Together We Can is a celebration of all the different forms and types of friendship. Crammed with a huge diversity of characters (and animals!), with a wide range of interests, this joyful book looks at what a friend is, how to be a friend, how to make friends, and the value of being together. It offers gentle suggestions on combatting loneliness, taking turns, saying sorry and finding commonality with others. Every child will be able to find someone like them within the pages of this book.
This is a feel-good story with an important message about the value of each human being. a good book for stimulating discussion and reflection about treating each individual with respect and appreciating the uniqueness of ourselves and others.
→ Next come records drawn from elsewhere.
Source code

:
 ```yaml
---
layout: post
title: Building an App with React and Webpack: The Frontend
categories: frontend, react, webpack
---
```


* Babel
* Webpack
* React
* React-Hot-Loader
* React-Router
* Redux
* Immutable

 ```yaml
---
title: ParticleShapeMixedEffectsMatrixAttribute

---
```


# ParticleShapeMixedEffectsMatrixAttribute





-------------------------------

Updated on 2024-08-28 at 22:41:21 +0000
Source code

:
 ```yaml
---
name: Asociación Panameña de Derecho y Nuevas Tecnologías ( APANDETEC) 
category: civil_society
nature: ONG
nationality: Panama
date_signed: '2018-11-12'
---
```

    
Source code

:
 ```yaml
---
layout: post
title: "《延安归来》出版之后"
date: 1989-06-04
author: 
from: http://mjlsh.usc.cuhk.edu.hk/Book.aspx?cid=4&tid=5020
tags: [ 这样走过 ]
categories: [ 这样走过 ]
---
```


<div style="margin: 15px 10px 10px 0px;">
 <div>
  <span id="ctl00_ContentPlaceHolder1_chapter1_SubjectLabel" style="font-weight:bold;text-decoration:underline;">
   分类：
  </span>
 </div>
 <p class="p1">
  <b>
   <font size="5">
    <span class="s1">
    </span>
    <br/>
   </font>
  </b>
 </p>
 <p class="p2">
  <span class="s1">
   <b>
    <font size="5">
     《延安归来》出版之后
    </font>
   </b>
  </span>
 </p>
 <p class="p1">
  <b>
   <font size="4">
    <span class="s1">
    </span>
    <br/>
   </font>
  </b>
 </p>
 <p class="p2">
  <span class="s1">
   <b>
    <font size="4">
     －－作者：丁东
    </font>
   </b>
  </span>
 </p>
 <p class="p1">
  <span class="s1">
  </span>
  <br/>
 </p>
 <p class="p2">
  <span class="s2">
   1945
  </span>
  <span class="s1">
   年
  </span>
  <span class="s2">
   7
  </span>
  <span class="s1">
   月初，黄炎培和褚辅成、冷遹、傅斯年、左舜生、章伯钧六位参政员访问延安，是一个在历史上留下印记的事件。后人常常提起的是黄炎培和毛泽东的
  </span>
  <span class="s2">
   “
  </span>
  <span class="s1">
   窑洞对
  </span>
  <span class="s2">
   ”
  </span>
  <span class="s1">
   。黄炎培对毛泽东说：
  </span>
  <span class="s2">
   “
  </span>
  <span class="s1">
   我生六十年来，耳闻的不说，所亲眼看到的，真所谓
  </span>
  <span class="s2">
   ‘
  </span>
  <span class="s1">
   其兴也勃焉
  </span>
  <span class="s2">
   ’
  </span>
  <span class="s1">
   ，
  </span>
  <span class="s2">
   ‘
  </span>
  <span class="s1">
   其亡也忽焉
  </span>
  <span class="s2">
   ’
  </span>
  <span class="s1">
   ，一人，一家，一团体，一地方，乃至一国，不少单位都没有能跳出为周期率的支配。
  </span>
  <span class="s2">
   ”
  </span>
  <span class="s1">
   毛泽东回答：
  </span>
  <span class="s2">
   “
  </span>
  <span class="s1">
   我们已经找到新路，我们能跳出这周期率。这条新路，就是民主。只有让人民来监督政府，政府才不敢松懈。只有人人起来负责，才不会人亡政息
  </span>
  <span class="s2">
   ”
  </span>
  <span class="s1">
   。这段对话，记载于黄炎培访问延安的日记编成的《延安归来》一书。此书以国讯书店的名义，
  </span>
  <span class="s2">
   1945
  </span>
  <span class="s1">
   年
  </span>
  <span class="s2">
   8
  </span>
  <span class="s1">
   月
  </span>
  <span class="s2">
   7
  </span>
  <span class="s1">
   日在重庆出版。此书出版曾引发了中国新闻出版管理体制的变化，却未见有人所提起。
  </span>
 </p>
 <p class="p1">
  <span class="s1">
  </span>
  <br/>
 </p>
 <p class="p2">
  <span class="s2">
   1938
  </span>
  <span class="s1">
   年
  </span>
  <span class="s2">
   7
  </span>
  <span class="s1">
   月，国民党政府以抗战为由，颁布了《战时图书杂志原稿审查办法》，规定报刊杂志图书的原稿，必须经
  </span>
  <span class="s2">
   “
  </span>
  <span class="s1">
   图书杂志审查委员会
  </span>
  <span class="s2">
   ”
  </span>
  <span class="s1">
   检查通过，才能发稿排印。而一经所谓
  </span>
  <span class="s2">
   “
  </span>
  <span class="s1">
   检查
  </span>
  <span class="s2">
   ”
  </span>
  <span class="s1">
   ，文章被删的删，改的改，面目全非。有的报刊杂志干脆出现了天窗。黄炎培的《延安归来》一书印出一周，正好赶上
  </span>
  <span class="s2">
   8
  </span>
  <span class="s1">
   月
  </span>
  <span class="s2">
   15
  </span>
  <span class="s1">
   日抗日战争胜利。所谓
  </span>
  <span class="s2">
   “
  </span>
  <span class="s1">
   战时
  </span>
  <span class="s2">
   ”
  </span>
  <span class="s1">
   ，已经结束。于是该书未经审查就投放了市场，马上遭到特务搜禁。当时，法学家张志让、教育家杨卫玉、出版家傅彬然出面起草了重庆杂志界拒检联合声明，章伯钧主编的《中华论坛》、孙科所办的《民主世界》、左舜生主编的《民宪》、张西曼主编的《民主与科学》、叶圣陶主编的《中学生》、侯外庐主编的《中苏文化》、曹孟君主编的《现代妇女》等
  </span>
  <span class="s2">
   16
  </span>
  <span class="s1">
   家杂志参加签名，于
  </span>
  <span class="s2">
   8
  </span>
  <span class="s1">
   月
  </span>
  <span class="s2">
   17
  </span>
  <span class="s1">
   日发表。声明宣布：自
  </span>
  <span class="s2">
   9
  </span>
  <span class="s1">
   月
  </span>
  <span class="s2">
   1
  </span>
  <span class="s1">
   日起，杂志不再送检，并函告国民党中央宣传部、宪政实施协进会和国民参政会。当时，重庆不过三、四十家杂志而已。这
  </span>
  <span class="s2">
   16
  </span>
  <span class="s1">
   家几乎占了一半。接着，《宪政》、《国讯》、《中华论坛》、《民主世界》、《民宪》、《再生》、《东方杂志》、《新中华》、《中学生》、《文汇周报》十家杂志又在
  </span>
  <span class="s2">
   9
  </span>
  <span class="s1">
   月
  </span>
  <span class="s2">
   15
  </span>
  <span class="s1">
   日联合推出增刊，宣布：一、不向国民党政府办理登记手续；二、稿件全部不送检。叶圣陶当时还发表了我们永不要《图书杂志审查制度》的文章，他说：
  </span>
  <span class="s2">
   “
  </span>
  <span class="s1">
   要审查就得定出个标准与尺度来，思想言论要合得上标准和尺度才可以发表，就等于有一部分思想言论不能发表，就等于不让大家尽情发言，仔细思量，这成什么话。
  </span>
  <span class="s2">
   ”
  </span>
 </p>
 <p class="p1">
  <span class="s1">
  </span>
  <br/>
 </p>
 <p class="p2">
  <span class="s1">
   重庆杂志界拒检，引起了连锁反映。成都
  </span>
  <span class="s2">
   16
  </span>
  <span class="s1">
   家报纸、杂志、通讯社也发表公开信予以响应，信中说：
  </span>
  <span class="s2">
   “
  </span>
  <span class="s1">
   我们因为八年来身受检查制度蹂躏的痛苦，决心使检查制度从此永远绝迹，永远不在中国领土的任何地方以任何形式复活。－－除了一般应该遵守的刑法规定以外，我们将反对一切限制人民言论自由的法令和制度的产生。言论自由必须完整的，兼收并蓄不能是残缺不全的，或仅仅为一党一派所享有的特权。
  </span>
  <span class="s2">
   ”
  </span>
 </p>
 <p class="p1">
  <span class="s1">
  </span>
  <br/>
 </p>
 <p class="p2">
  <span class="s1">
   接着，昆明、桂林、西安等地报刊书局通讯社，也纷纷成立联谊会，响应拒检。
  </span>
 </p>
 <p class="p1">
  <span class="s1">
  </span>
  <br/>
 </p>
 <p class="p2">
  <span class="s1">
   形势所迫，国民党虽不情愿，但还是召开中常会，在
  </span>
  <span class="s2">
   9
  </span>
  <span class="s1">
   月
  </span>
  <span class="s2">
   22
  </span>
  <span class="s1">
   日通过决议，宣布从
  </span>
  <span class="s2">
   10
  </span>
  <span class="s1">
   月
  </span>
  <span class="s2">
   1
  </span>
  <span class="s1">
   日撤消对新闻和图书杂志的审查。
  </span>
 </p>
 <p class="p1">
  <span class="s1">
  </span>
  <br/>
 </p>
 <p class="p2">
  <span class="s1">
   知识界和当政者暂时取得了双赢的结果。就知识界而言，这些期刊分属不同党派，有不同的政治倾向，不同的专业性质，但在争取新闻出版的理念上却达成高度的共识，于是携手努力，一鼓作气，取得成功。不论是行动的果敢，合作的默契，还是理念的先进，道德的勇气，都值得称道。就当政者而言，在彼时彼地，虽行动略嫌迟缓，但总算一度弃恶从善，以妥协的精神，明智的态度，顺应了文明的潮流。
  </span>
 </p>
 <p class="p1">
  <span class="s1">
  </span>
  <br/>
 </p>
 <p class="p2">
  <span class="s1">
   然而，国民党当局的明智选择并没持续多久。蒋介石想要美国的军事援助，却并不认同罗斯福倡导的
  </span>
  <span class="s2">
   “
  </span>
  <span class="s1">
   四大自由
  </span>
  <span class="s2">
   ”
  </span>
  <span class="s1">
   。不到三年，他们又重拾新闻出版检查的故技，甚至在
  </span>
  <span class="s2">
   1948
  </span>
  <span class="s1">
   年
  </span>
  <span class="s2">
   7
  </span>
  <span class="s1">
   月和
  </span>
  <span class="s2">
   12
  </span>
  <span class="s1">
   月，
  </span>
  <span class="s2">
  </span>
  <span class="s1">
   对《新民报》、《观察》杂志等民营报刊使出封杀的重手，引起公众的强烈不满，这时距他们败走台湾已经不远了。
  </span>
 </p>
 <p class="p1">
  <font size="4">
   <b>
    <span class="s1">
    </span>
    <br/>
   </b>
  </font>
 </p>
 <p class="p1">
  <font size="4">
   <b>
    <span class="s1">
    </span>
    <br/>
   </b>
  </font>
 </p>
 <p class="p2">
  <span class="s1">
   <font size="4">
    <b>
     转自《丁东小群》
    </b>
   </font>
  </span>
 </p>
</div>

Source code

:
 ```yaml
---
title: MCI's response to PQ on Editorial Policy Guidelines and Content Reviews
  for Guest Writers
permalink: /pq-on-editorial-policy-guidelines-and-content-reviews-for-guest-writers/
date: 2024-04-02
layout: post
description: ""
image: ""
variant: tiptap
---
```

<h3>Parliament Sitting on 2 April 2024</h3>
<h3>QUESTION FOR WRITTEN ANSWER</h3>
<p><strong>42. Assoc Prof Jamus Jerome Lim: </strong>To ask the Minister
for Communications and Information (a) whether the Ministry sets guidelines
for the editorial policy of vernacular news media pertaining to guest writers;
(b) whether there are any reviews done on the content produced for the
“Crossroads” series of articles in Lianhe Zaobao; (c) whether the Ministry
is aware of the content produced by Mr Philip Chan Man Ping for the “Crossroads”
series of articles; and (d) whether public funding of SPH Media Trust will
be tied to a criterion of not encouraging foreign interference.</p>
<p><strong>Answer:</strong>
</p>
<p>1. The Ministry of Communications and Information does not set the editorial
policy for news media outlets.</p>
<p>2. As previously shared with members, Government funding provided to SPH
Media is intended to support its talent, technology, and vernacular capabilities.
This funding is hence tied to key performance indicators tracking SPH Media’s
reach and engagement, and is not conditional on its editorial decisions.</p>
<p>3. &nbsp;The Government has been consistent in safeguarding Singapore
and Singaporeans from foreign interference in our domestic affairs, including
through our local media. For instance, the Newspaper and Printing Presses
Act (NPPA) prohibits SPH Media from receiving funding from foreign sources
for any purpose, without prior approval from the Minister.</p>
This book very cleverly identifies our similarities and differences and demonstrates how these enhance our everyday lives. The sparse, rhyming text jogs along beautifully and the wonderfully funny, detailed illustrations are full of humour, joy and affection. This book provides a brilliantly simple way to explain the advantages of difference to young children in a warm and entertaining way.
This is a truly charming picture book with an empowering message about the power of self-belief. At the beginning of the story, George the rabbit sits on a tree stump watching his woodland friends busy doing all sorts of clever and fun activities like painting, roller-skating, knitting and dancing. Believing that he can’t do anything like that, George leaves himself with no option but to sit and watch. That is, until a wise old bear observes George’s no-can-do attitude and decides to help him to cultivate some important self-belief. This is an endearing picture book that encourages young readers to have the confidence to try new things using the ‘magic’ of a positive attitude from within themselves.
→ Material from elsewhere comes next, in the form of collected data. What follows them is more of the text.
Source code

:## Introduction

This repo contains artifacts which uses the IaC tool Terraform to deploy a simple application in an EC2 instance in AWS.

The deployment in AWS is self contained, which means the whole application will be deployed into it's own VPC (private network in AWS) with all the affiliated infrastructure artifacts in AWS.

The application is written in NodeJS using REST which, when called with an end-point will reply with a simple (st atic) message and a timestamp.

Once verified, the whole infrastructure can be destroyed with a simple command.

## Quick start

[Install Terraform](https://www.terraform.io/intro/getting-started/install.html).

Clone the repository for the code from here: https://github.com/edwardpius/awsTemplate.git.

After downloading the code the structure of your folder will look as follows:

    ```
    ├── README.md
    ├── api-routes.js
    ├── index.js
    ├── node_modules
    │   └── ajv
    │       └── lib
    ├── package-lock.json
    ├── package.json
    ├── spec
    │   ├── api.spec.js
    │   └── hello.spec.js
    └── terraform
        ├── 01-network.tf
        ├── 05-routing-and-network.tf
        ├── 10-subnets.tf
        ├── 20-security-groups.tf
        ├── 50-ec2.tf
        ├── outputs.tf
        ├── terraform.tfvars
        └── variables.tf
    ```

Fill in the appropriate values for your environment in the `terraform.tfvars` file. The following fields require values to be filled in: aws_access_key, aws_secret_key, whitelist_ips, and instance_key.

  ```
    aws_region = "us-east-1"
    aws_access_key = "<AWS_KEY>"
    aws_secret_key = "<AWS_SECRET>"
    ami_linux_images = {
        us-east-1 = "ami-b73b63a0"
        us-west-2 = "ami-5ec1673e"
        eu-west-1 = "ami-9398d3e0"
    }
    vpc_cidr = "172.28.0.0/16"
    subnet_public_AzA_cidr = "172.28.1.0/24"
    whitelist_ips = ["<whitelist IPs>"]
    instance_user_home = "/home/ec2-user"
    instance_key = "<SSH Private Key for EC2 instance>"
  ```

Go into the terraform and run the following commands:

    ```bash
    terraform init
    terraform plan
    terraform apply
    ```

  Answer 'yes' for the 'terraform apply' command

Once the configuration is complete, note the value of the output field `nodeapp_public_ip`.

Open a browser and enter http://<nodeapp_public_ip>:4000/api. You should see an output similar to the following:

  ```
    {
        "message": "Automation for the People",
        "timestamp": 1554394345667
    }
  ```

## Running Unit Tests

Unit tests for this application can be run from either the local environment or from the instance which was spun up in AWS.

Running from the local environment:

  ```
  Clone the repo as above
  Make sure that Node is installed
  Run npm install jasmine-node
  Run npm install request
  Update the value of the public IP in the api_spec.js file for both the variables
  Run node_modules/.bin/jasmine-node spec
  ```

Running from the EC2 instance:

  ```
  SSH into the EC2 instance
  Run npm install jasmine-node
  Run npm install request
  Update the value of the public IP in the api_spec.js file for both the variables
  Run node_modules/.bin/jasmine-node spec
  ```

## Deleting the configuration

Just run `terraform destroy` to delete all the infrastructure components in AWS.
Tyrannosaurus Drip, a little peace-loving vegetarian dinosaur, never fits in with his adopted family of fierce Tyrannosauruses. After putting up with lots of bullying from the other dinosaurs, Drip runs away to find a place where he really belongs and soon he finds the inspiration to stand up to the bullies.
Percival depicts a 'worry' with a yellow orb that appears next to Ruby one day and continues to grow when she ignores the shadow-like entity, simply hoping that the worry will disappear of its own accord. When she meets another child with their own 'worry' and asks them about their feelings, she realises how to rid herself of worries... she needs to talk about them!
Colour Monster is heading to school - but he is not really sure what exactly school is. Is it a spooky castle filled with terrifying animals? Or perhaps a place in the sky, amongst the rainbows and clouds? With a little help from a friend, Colour Monster soon finds his feet at school and throws himself head first into lots of exciting activities.
This is a witty story with appealing cartoon-style illustrations. It follows the tale of a boy called Marshall on his first day at a new school. Marshall stands out from the crowd and so the children of his new school know that it is going to be a challenge for Marshall to fit in there. Marshall soon finds a way to show everybody that he can make friends and have fun without having to be just the same as everybody else.
This beautiful picture book is well suited for being in the hands of a child who experiences the loss of a loved one. It is a story of grief that manages to hold the complexity of the feelings of a child and her dad alongside the rawness of those emotions in a simple and perfect way. The child in the story finds comfort in her mum’s jumper. She muses why her mum left it behind, as she loved it so much. The child wears the jumper all of the time – the smell of her mum merging with her own smell. Her dad explains that grief is like the jumper – it stays the same size but she will grow into it – so the grief never goes away or diminishes, it is just that everything else grows around it.
The Goodbye Book
A simple but effective picture book explaining the different emotions felt after the loss of a loved one. The bright and bold illustrations depict a goldfish losing its friend in the fishbowl, while the simple text gently reassures as it explains and validates the changing emotions associated with grief. A good choice for younger children and also for children with additional needs.
Germs Are Not For Sharing
Elizabeth Verdick & Marieka Heinlen
A simple but very effective guide for younger children, covering good personal hygiene habits to help prevent the spread of germs. The book covers what to do after you sneeze, cough, blow your nose, drop food on the floor and use the toilet. With cartoon-like illustrations and a repeated refrain of 'germs are not for sharing'.
Jeanne Willis & Tony Ross
This is a great choice of book for exploring the topic of e-safety and cyberbullying with young children. Billy the Goat and his friend Cyril are playing with a phone when they decide to send mean messages to the troll living under the bridge. Soon the two friends discover that their online actions have had a big impact on troll's feelings and that their messages were not such a fun idea after all.